Il avait parlé avec tant de chaleur, tant de flamme dans les yeux, que les Karzof restèrent interdits.

--C'est très bien, très-bien! dit M. Karzof; vous pensez noblement, jeune homme.

--Alors vous m'accordez Antonine? s'écria Dournof avec élan.

--Jamais de la vie, tant que vous ne penserez pas autrement, riposta madame Karzof. Vos pensées sont extrêmement nobles, comme votre manière d'agir, mais on n'est heureux qu'avec de la fortune. Ma mère m'a marié à M. Karzof que je n'aimais pas,--elle jeta un regard affectueux au vieillard étonné;--j'aurais préféré un petit blanc-bec qui m'avait tourné la tête; eh bien! je me suis toujours félicitée d'avoir eu une mère si sage et si prudente, car avec mon mari je n'ai jamais manqué de rien, Dieu merci, tandis qu'avec l'autre... je serais morte de faim.

--Vous me détendez alors d'espérer pour le présent?... demanda Dournof lassé de tourner dans le même cercle depuis si longtemps.

--Entrez au ministère! Dès que vous aurez une place seulement de 1,500 roubles, nous vous donnerons Antonine, et cela parce que vous êtes un bon garçon, que nous vous connaissons depuis longtemps et que vous êtes l'ami de notre Jean; car nous n'avions jamais pensé à un gendre de si peu de fortuné. Antonine pouvait prétendre à un colonel pour le moins, sinon un général civil!

--Quand j'aurai 1,500 roubles de revenu, me la donnerez vous? insista Dournof, prêt à se retirer.

--Seulement si vous êtes dans un ministère, car, voyez vous, Féodor Ivanitch, les administrations particulières vivent et meurent, les consultations et tout votre micmac ont des hauts et des bas; il n'y a que le service de l'Etat qui est éternel!

--Comme la bêtise humaine! pensa Dournof. Eh bien, soit, dit-il tout haut; vous savez que je suis un homme sérieux, vous ne me fermerez pas la porte, n'est-ce pas?

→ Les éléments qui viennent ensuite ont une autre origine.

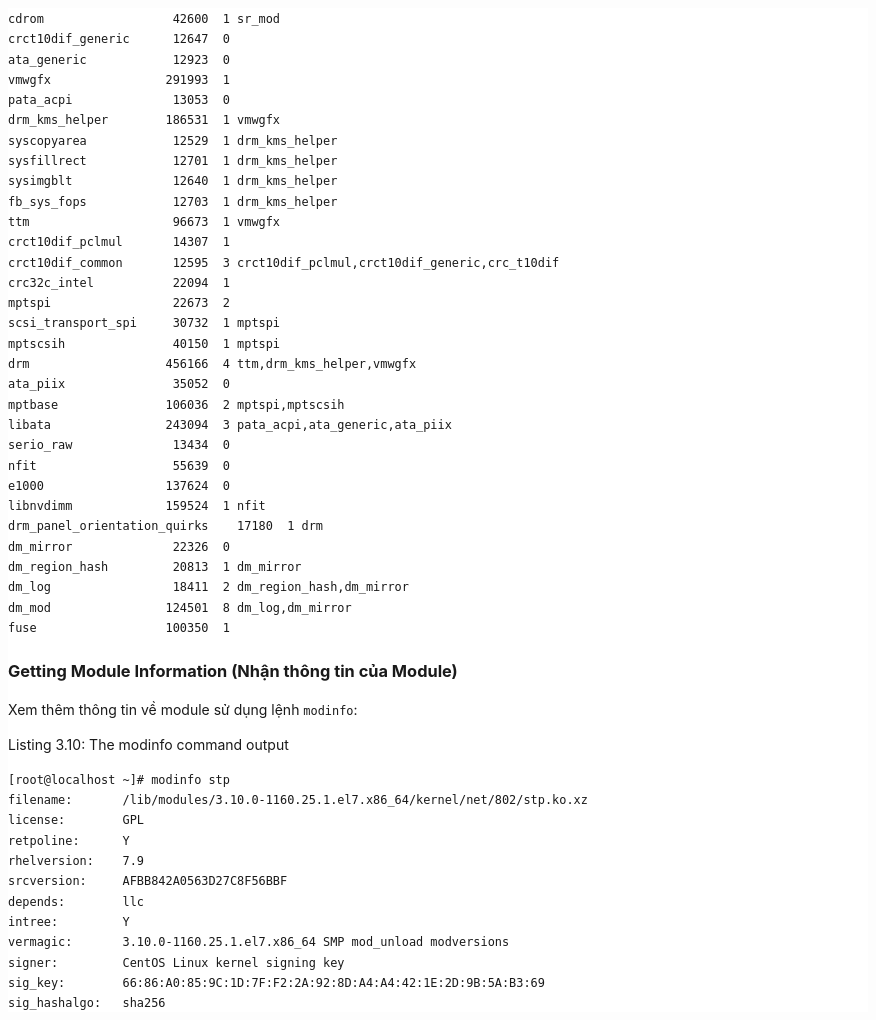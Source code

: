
 ```
cdrom                  42600  1 sr_mod
crct10dif_generic      12647  0
ata_generic            12923  0
vmwgfx                291993  1
pata_acpi              13053  0
drm_kms_helper        186531  1 vmwgfx
syscopyarea            12529  1 drm_kms_helper
sysfillrect            12701  1 drm_kms_helper
sysimgblt              12640  1 drm_kms_helper
fb_sys_fops            12703  1 drm_kms_helper
ttm                    96673  1 vmwgfx
crct10dif_pclmul       14307  1
crct10dif_common       12595  3 crct10dif_pclmul,crct10dif_generic,crc_t10dif
crc32c_intel           22094  1
mptspi                 22673  2
scsi_transport_spi     30732  1 mptspi
mptscsih               40150  1 mptspi
drm                   456166  4 ttm,drm_kms_helper,vmwgfx
ata_piix               35052  0
mptbase               106036  2 mptspi,mptscsih
libata                243094  3 pata_acpi,ata_generic,ata_piix
serio_raw              13434  0
nfit                   55639  0
e1000                 137624  0
libnvdimm             159524  1 nfit
drm_panel_orientation_quirks    17180  1 drm
dm_mirror              22326  0
dm_region_hash         20813  1 dm_mirror
dm_log                 18411  2 dm_region_hash,dm_mirror
dm_mod                124501  8 dm_log,dm_mirror
fuse                  100350  1
```

### Getting Module Information (Nhận thông tin của Module)
Xem thêm thông tin về module sử dụng lệnh `modinfo`:

Listing 3.10: The	modinfo command	output
```
[root@localhost ~]# modinfo stp
filename:       /lib/modules/3.10.0-1160.25.1.el7.x86_64/kernel/net/802/stp.ko.xz
license:        GPL
retpoline:      Y
rhelversion:    7.9
srcversion:     AFBB842A0563D27C8F56BBF
depends:        llc
intree:         Y
vermagic:       3.10.0-1160.25.1.el7.x86_64 SMP mod_unload modversions
signer:         CentOS Linux kernel signing key
sig_key:        66:86:A0:85:9C:1D:7F:F2:2A:92:8D:A4:A4:42:1E:2D:9B:5A:B3:69
sig_hashalgo:   sha256
```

--Pourquoi donc... commença Karzof. Sa femme l'interrompit. Depuis un moment elle étudiait sa fille et reconnaissait avec joie que son extérieur ne trahissait aucun des signes auxquels on reconnaît une jeune fille "amoureuse ", comme on dit là-bas. Ni larmes, ni pâmoison, ni exclamations de tendresse; les joues d'Antonine n'avaient même guère pâli; il est vrai que son teint mat et peu coloré variait peu même dans ses grandes émotions; mais madame Karzof, qui avait beaucoup gémi dans son temps, était incapable de deviner la tempête qui bouillonnait sous cette apparente indifférence.

--Pourquoi pas? dit-elle; notre Jean dit que vous êtes pour lui un ami inestimable, l'ami de notre fils sera toujours le bienvenu chez nous. Quant à Nina, cette idée lui sortira de la tête, si elle y est entrée; c'est une fille d'esprit; elle sait que nous l'aimons, et elle n'a jamais été entêtée.

Ici madame Karzof mentait sciemment, car elle appelait Antonine entêtée au moins une fois par jour, mais elle jugeait inutile de l'apprendre à un étranger,--et surtout à un homme qui pouvait, le cas échéant, devenir son gendre.

Antonine allait répondre, un signe de Dournof lui fit garder le silence. Aussi longtemps qu'on leur permettrait de se voir la vie serait supportable. Le jeune homme salua donc les vieillards, en leur serrant la main comme de coutume; il tendit aussi la main à Antonine, et leur étreinte valait un serment, puis il sortit, en disant: Au revoir.

--Qu'est-ce que cela veut dire? s'écria sévèrement M. Karzof. Comment as-tu pu permettre à cet hurluberlu...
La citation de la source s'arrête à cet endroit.